Menyadari akan kemurkaan ayahnya atas tindakannya membunuh Habil ra, Qabil menurut salah satu riwayat segera membawa lari Iqlima ra menuju tempat yang jauh. Sebagai adik, ia mengikuti saja karena pada saat itu Nabi Adam dan Siti Hawa sedang pergi menunaikan syariat ibadah haji, sementara kepemimpinan saat itu diamanahkan kepada Qabil sebagai kakak paling dewasa. Berdasarkan kitab Mar’at al-Mafatih, Nabi Adam as berangkat dari Hindia berjalan ke arah barat melalui Syam selama empat puluh tahun, dan sampai di Mekkah lalu melaksanakan ibadah haji sesuai bimbingan malaikat.

Qabil mencari tempat yang kondusif untuk menetap. Ia mencari sebuah lembah yang cukup subur sebagai tempat tinggal dan menyambung hidup sesuai keahliannya yaitu bercocok-tanam. Sebuah tempat akhirnya dipilih. Di tempat inilah Qabil membina keluarga sehingga memiliki keturunan yang sangat banyak.

Sebagai kepala keluarga, Qabil mengajarkan berbagai macam kebaikan kepada keturunannya. Tentunya bukan kebaikan yang berdasarkan wahyu Allah SWT (berupa 10 mushaf yang dibawa dan diajarkan Nabi Adam), melainkan menggunakan prasangka nalar dan logika yang menurutnya sesuai.

Walaupun Qabil telah berbuat salah, tapi hati kecilnya berharap seluruh keturunannya bisa tumbuh dan berkembang dengan baik agar mampu membangun peradaban dengan sempurna. Segala daya upaya pun ia kerahkan. Mewujudlah masyarakat Qabil yang beradab sebagaimana prasangka mereka. Di tengah masyarakat inilah, Iblis laknatullah memilih dan menjadikan mereka sebagai “sasaran empuk” dan “lahan subur” untuk melancarkan tipu-dayanya.
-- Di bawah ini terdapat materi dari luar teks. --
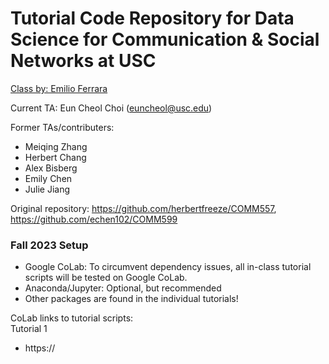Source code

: # Tutorial Code Repository for Data Science for Communication & Social Networks at USC
[Class by: Emilio Ferrara](http://www.emilio.ferrara.name/data-science-for-communication-social-networks/)  

Current TA: Eun Cheol Choi (euncheol@usc.edu)
 
Former TAs/contributers:
 - Meiqing Zhang
 - Herbert Chang
 - Alex Bisberg
 - Emily Chen
 - Julie Jiang

Original repository: https://github.com/herbertfreeze/COMM557, https://github.com/echen102/COMM599 

### Fall 2023 Setup 
- Google CoLab: To circumvent dependency issues, all in-class tutorial scripts will be tested on Google CoLab.
- Anaconda/Jupyter: Optional, but recommended
- Other packages are found in the individual tutorials!
  
CoLab links to tutorial scripts:  
Tutorial 1
- https://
Maka Iblis laknatullah pun melakukan penjajakan. Ia memilih waktu dan momen yang tepat untuk memulai sebuah pendekatan. Saat momen yang ditunggunya tiba, Iblis segera menyerupai manusia dan membangun komunikasi yang berisi tawaran hidup yang penuh kenikmatan dan kepuasan, sebagaimana halnya bujukan yang pernah ia lakukan kepada Siti Hawa sehingga terjadilah “Tragedi Buah Khuldi” yang menyebabkan mereka memakan buah terlarang.

Tanpa memerlukan usaha keras, masyarakat Qabil dengan serta merta menerima dan menyambutnya. Iblis laknatullah pun lalu memperkenalkan dan memperdengarkan beberapa alat yang dijadikan senjata penipu-daya. Alat ini berupa benda-benda yang bila ditiup atau ditabuh akan mengeluarkan suara yang enak didengar.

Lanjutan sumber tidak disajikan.